Nutritional Management of Biochemical Abnormalities in Idiopathic Intracranial Hypertension

Note: This is the research paper I wrote earlier this year for my Biochemistry of Nutrition graduate school class. I haven’t looked at it since I turned it in. I originally wanted to add more to it on specific IH research topics (coagulation factors, thyroiditis) that I didn’t have the time or space to write about originally, but my health took a turn this spring and I’m just now recovering from it.

*      *     *

Nutritional Management of Biochemical Abnormalities
in Idiopathic Intracranial Hypertension

Abstract

Idiopathic Intracranial Hypertension [IIH], historically known as Pseudotumor Cerebri and Benign Intracranial Hypertension, is a rare disorder where there is greatly increased cerebrospinal fluid pressure in the skull without an obvious cause like a head injury or chiari malformation. It can occur in any age group and any sex, but the largest population is obese women of child bearing age. IIH mimics the symptoms of a brain tumor and common symptoms include: chronic headaches, visual disturbances or vision loss from papilledema, tinnitus or pulsating heartbeat in head, nerve pain and paresthesia, dizziness and lightheadedness, nausea and vomiting, fatigue, memory and cognitive difficulties, and exercise intolerance. There are a number of hypotheses about the biochemical mechanisms involved with IIH but recent research implicates increased levels of pro-inflammatory cytokines associated with the reduction in cerebrospinal fluid drainage. High levels of cortisol and several other pro-inflammatory cytokines are also associated with impaired secretion and absorption of cerebrospinal fluid. Nutrient deficiencies and genetic polymorphisms that affect absorption of one or more of the vitamins required for one carbon metabolism are not uncommon with IIH; those vitamins include riboflavin, folic acid, vitamin B12, and vitamin B6. Typical medical treatments for IIH include: lifestyle changes like weight loss and reductions in salt and caffeine in the diet; medications like acetazolamide or loop diuretics to help reduce the build-up of fluids in the skull; and medical procedures or surgeries such as multiple lumbar punctures to remove cerebrospinal fluid, optic nerve sheath fenestration to improve visual field, and shunt or stent implantation to control cerebrospinal fluid drainage. Nutritional management of IIH includes normalizing homocysteine levels with the appropriate bioavailable forms of B vitamins and healthful, low calorie or low carbohydrate diets to promote weight loss, reduce cortisol levels, and control inflammation.

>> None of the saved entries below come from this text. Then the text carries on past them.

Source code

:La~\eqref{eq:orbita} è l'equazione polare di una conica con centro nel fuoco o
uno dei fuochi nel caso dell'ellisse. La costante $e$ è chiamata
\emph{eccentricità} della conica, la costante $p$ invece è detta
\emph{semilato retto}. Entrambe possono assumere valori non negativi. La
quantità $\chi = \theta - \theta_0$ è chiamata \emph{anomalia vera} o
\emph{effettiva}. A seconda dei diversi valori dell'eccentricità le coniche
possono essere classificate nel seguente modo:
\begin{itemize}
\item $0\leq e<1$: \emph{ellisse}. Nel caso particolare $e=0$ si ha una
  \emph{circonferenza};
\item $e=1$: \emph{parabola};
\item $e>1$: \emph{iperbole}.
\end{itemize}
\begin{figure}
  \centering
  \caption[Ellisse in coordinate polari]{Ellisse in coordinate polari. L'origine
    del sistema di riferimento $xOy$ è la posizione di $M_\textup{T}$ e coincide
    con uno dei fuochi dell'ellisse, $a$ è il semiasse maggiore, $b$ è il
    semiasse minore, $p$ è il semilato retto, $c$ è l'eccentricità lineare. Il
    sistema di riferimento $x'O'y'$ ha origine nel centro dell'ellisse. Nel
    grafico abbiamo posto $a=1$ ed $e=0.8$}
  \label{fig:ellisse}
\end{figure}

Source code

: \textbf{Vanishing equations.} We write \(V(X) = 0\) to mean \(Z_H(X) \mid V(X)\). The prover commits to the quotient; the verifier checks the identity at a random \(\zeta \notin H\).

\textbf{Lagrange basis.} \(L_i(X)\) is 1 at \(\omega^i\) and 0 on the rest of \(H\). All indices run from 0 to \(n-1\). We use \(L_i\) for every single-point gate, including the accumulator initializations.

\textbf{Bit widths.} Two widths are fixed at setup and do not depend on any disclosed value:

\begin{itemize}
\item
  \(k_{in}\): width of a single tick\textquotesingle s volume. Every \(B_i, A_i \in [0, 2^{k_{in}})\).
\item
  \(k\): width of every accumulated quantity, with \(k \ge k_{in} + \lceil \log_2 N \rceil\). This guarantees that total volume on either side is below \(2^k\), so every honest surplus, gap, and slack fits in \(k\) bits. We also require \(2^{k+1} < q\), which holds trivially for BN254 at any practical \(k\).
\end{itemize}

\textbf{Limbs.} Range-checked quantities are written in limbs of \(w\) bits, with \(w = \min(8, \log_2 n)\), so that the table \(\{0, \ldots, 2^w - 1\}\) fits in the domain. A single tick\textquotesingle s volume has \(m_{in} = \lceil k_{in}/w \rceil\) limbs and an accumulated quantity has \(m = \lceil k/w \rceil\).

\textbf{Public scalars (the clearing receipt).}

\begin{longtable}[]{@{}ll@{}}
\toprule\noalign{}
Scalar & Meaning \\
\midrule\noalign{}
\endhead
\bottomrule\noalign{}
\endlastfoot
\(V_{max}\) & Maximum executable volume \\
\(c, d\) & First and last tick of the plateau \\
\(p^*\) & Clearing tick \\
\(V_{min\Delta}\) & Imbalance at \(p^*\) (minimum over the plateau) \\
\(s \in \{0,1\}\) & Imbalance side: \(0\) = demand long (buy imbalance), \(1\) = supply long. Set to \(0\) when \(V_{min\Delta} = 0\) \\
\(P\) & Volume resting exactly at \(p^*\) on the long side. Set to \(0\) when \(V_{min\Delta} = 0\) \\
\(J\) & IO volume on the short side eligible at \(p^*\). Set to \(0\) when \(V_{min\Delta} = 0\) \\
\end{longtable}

Signs, Symptoms, and Diagnosis

Idiopathic Intracranial Hypertension [IIH] involves a dysfunction in the mechanisms that secrete or absorb cerebrospinal fluid in the brain. It is a rare disease that is becoming increasingly more common. There’s some debate whether this increase is due to rising obesity rates or improved diagnostics; it is likely a combination of both. 92% of those diagnosed with IIH are obese women between the ages of 22-44, but it can be found in any population. Occurrence rates in the general population are approximately 1/100,000; however, in obese women of childbearing age the rate is 20/100,000. A small but significant population of those prone to IIH are astronauts. 29% of astronauts experience either intracranial hypertension or other visual changes related to changes in cerebrospinal fluid dynamics. NASA has partnered with The Intracranial Hypertension Research Foundation to study causes and improve diagnostics and treatment of Intracranial Hypertension.

Associated risk factors for the development of IIH include disorders like hypothyroidism, hyperthyroidism, Cushing’s disease, Lyme’s disease, and aldosteronism. Secondary intracranial hypertension has been associated with sleep apnea, pregnancy, anemia, meningitis, medications or drugs (antibiotics, lithium, vitamin A, steroids, hormone birth control), chiari malformation, and living in a microgravity environment.

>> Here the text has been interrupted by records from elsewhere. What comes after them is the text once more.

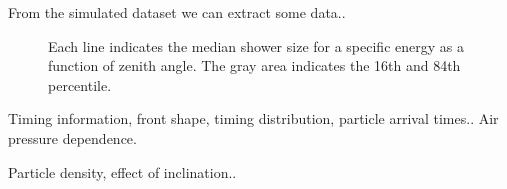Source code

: 
From the simulated dataset we can extract some data..

\begin{figure}
    \centering
    
    \caption{
             Each line indicates the median shower size for a specific
             energy as a function of zenith angle. The gray area
             indicates the 16th and 84th percentile.}
    \label{fig:simulations_shower_sizes}
\end{figure}

Timing information, front shape, timing distribution, particle arrival
times.. Air pressure dependence.

Particle density, effect of inclination..

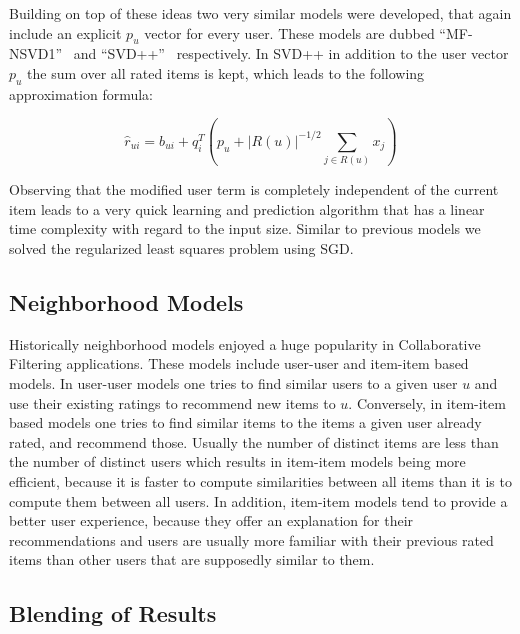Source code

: \documentclass[10pt,conference,compsocconf]{IEEEtran}
\newcommand{\abs}[1]{\left\lvert#1\right\rvert}
\begin{document}
Building on top of these ideas two very similar models were developed, that
again include an explicit $p_u$ vector for every user. These models are dubbed
``MF-NSVD1''~\cite{takacs2008unified} and
``SVD++''~\cite{koren2008factorization, koren2011advances} respectively. In
SVD++ in addition to the user vector $p_u$ the sum over all rated items is kept,
which leads to the following approximation formula:

\begin{equation}
  \hat{r}_{ui} = b_{ui} + q_i^T \left( p_u + \abs{R(u)}^{-1/2} \sum_{j \in
      R(u)} x_j \right )
\end{equation}

Observing that the modified user term is completely independent of the current
item leads to a very quick learning and prediction algorithm that has a linear
time complexity with regard to the input size. Similar to previous models we
solved the regularized least squares problem using SGD.\@

\subsection{Neighborhood Models}
\label{sub:neighborhood_models}

Historically neighborhood models enjoyed a huge popularity in Collaborative
Filtering applications. These models include user-user and item-item based
models. In user-user models one tries to find similar users to a given user $u$
and use their existing ratings to recommend new items to $u$. Conversely, in
item-item based models one tries to find similar items to the items a given
user already rated, and recommend those. Usually the number of distinct items
are less than the number of distinct users which results in item-item models
being more efficient, because it is faster to compute similarities between all
items than it is to compute them between all users. In addition, item-item
models tend to provide a better user experience, because they offer an
explanation for their recommendations and users are usually more familiar with
their previous rated items than other users that are supposedly similar to them.





\subsection{Blending of Results}
\label{sub:blending_of_results}
\end{document}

Severity of symptoms vary but disabling chronic headaches is the most common symptom and permanent vision loss is experienced by nearly a quarter of IIH patients. Due to the diverse and often nonspecific nature of the symptoms, it takes an average of 5 years before the diagnosis of IIH is made. IIH is commonly misdiagnosed as chronic migraines or dismissed as symptoms of other health problems. The previous name of IIH, Psuedotumor Cerebri (meaning: false brain tumor), clearly shows the symptoms apply to other diseases. Because symptoms and treatments can be disabling, the medical profession has moved away from the name Benign Intracranial Hypertension because it undermines the seriousness of the condition.

A diagnosis of IIH is usually made after brain imaging, an ophthalmological exam, and a lumbar puncture. Brian imaging is used to rule out brain tumors, hydrocephalus, lesions, venous sinus thrombosis, or other structural problems. Signs of IIH that appear in imaging include flattening of posterior globe near the optic nerve and an empty cella. These occur 80% and 70% of the time in IIH, respectively.

An ophthalmological exam looks for papilledema, swelling of the optic disc from increased intracranial pressure. It is another common, though not universal, symptom of IIH. Permanent vision loss, either partial or full, is a serious complication of IIH. Permanent vision loss is more likely in patients who don’t receive a prompt diagnosis and appropriate treatment.

Measuring the opening pressure of cerebrospinal fluid during a lumbar puncture is the gold standard for diagnosing IIH. Opening pressure must be 250mm (25cm) or greater for a diagnosis of IIH. Occasionally a second lumbar puncture is required because the opening pressure was low on the first one and other causes for the symptoms were ruled out. A lumbar drain for 6 to 24 hours to monitor cerebrospinal fluid pressure is seldom required to make a diagnosis.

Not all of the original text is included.